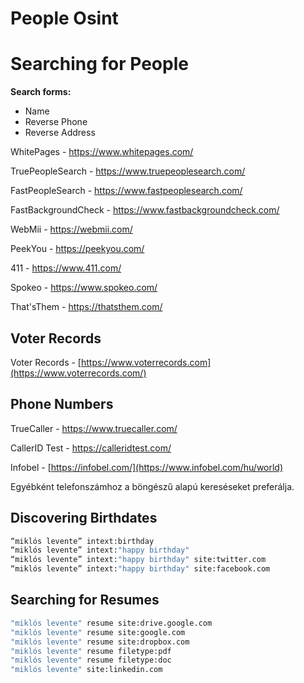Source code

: # People Osint

# Searching for People

**Search forms:**

- Name
- Reverse Phone
- Reverse Address

WhitePages - https://www.whitepages.com/

TruePeopleSearch - https://www.truepeoplesearch.com/

FastPeopleSearch - https://www.fastpeoplesearch.com/

FastBackgroundCheck - https://www.fastbackgroundcheck.com/

WebMii - https://webmii.com/

PeekYou - https://peekyou.com/

411 - https://www.411.com/

Spokeo - https://www.spokeo.com/

That'sThem - https://thatsthem.com/

## Voter Records

Voter Records - [https://www.voterrecords.com](https://www.voterrecords.com/)

## Phone Numbers

TrueCaller - https://www.truecaller.com/

CallerID Test - https://calleridtest.com/

Infobel - [https://infobel.com/](https://www.infobel.com/hu/world)


Egyébként telefonszámhoz a böngészű alapú kereséseket preferálja. 

## Discovering Birthdates

```bash
“miklós levente” intext:birthday
“miklós levente” intext:"happy birthday"
“miklós levente” intext:"happy birthday" site:twitter.com 
“miklós levente” intext:"happy birthday" site:facebook.com
```

## Searching for Resumes

```bash
"miklós levente" resume site:drive.google.com
"miklós levente" resume site:google.com
"miklós levente" resume site:dropbox.com
"miklós levente" resume filetype:pdf
"miklós levente" resume filetype:doc
"miklós levente" site:linkedin.com
```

--*--

Reproduce the entries above exactly, but only the lines between the line holding "- Reverse Address" and the line holding "TrueCaller - https://www.truecaller.com/", inclusive.

→ Result for this exercise:
- Reverse Address

WhitePages - https://www.whitepages.com/

TruePeopleSearch - https://www.truepeoplesearch.com/

FastPeopleSearch - https://www.fastpeoplesearch.com/

FastBackgroundCheck - https://www.fastbackgroundcheck.com/

WebMii - https://webmii.com/

PeekYou - https://peekyou.com/

411 - https://www.411.com/

Spokeo - https://www.spokeo.com/

That'sThem - https://thatsthem.com/

## Voter Records

Voter Records - [https://www.voterrecords.com](https://www.voterrecords.com/)

## Phone Numbers

TrueCaller - https://www.truecaller.com/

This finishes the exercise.